- **Description of the task**: Report the count of lines below that include "from", without any other text.

- **Saved data entries**:
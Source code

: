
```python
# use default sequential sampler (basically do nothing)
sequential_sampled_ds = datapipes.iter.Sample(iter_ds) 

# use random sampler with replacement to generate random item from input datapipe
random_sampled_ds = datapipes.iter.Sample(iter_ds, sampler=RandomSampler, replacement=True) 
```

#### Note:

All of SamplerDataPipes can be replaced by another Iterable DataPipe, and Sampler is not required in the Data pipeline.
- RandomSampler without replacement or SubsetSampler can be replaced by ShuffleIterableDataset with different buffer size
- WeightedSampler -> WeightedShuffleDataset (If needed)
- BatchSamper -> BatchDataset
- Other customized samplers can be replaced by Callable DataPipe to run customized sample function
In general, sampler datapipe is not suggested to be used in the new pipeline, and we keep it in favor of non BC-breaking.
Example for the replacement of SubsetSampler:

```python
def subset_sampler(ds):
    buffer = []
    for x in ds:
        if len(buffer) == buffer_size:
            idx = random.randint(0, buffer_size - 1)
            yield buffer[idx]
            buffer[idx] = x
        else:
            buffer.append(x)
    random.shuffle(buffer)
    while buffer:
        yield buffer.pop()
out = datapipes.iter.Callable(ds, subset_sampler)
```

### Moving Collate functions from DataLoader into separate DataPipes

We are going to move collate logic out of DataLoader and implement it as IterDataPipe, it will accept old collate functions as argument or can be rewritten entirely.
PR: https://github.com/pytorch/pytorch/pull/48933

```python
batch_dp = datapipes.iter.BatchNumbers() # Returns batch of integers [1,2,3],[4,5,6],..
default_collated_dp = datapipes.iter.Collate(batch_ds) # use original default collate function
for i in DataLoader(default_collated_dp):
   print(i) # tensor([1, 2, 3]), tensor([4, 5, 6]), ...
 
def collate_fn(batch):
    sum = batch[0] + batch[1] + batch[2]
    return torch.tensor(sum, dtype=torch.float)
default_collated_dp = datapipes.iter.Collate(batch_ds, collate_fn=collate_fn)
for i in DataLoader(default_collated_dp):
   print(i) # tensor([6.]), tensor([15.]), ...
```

- **Result of the exercise**: 2